This tutorial is part of the basic tutorial series for the data.world platform. See the article overview of basic tutorials for more information.
In this tutorial we introduce writing SQL queries in the query panel of the workspace. A query in the context of data is a request for information written in a query language like SQL or SPARQL. Queries use a specified set of terms in a specific order with proscribed punctuation. In addition to this tutorial we have many resources to help you learn about about querying on data.world including articles on query basics, working with existing queries, and using query templates. We also have complete documentation and a tutorial for SQL and SPARQL--the query languages used on data.world.

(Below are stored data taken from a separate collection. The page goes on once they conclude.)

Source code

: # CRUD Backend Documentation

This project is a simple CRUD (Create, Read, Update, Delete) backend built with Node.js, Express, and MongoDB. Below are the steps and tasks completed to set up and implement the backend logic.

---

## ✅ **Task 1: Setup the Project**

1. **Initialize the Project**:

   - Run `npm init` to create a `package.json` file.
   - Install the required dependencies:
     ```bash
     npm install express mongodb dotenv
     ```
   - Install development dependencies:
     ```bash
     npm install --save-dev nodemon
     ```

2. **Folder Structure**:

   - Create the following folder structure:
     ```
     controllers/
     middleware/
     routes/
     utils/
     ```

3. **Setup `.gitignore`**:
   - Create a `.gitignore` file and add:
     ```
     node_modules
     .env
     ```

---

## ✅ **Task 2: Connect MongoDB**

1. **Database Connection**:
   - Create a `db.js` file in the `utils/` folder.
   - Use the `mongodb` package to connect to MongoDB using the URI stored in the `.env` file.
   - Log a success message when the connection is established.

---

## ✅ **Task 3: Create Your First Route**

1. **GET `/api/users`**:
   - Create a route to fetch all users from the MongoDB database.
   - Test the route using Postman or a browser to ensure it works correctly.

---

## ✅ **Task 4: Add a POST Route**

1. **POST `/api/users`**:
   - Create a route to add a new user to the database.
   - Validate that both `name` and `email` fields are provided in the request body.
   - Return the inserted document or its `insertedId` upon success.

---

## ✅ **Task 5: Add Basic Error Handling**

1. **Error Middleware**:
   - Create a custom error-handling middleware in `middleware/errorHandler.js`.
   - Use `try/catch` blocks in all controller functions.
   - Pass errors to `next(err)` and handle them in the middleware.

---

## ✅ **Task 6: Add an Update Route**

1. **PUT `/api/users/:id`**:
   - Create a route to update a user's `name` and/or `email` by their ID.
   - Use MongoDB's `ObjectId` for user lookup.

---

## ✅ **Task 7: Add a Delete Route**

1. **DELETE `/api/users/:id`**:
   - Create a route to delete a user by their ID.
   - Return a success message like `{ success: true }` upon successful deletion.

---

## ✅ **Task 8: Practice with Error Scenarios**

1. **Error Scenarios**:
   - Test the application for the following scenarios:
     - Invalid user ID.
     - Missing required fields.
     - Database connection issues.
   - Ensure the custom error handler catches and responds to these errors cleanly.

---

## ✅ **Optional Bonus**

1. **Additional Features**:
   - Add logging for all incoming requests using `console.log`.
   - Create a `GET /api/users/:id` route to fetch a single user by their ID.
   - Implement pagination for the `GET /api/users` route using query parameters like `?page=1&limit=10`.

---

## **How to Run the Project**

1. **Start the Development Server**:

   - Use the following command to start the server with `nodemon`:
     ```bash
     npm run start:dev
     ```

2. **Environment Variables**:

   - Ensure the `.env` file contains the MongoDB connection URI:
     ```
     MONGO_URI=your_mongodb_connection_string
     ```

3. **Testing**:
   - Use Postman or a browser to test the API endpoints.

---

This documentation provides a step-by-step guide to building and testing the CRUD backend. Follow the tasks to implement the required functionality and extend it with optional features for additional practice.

After working through the tutorial you should be able to:
- Tell the difference between datasets and projects
- Create a SQL query
- Use auto-complete of terms and objects in your query
- Use click-to-copy for columns and tables
- Understand the pop-up help text in queries
- Auto-format queries
- Troubleshoot queries
- Save queries
To complete this tutorial you need to have:
- A data.world login (available for free here if you don't have one).
- Your own tutorial project (you must create this yourself--it cannot be downloaded)
- The Bee Colony Statistics dataset linked to your project
If you need help creating the project or linking the dataset to it, detailed instructions are in the tutorial Create a project to work with data.
If you prefer to go straight to the exercises, click here.
Datasets vs. projects
As was discussed in the Intro to the data.world tutorial, a dataset is where data is stored for use in projects. It contains only the basic resources that pertain to the majority of the projects that use it. Queries are generally specific to a project as they pull only the data from the dataset which is needed for analysis for that project. As such, queries are stored, with rare exceptions, in a project. See our overview of the project workspace for more information. More detailed information about when to use a dataset or a project is in the article on datasets and projects.
How to create a query
To write a SQL query against data in a project go to the upper left corner of the project workspace and select SQL Query from the + Add menu:
When the query editor comes up in the center panel of the screen, the Project Schema also comes up in the right side panel. If the project schema isn't showing, select the arrow to the right of the Run query button to expand the sidebar:
Auto-complete of terms and objects
Click next in the query editor window to begin entering your query text. As you type your query, the editor suggests SQL terms--operators, aggregations, and functions--for you. Arrow down or up to choose another option:
Hitting 'enter' will autocomplete the highlighted suggestion in the list.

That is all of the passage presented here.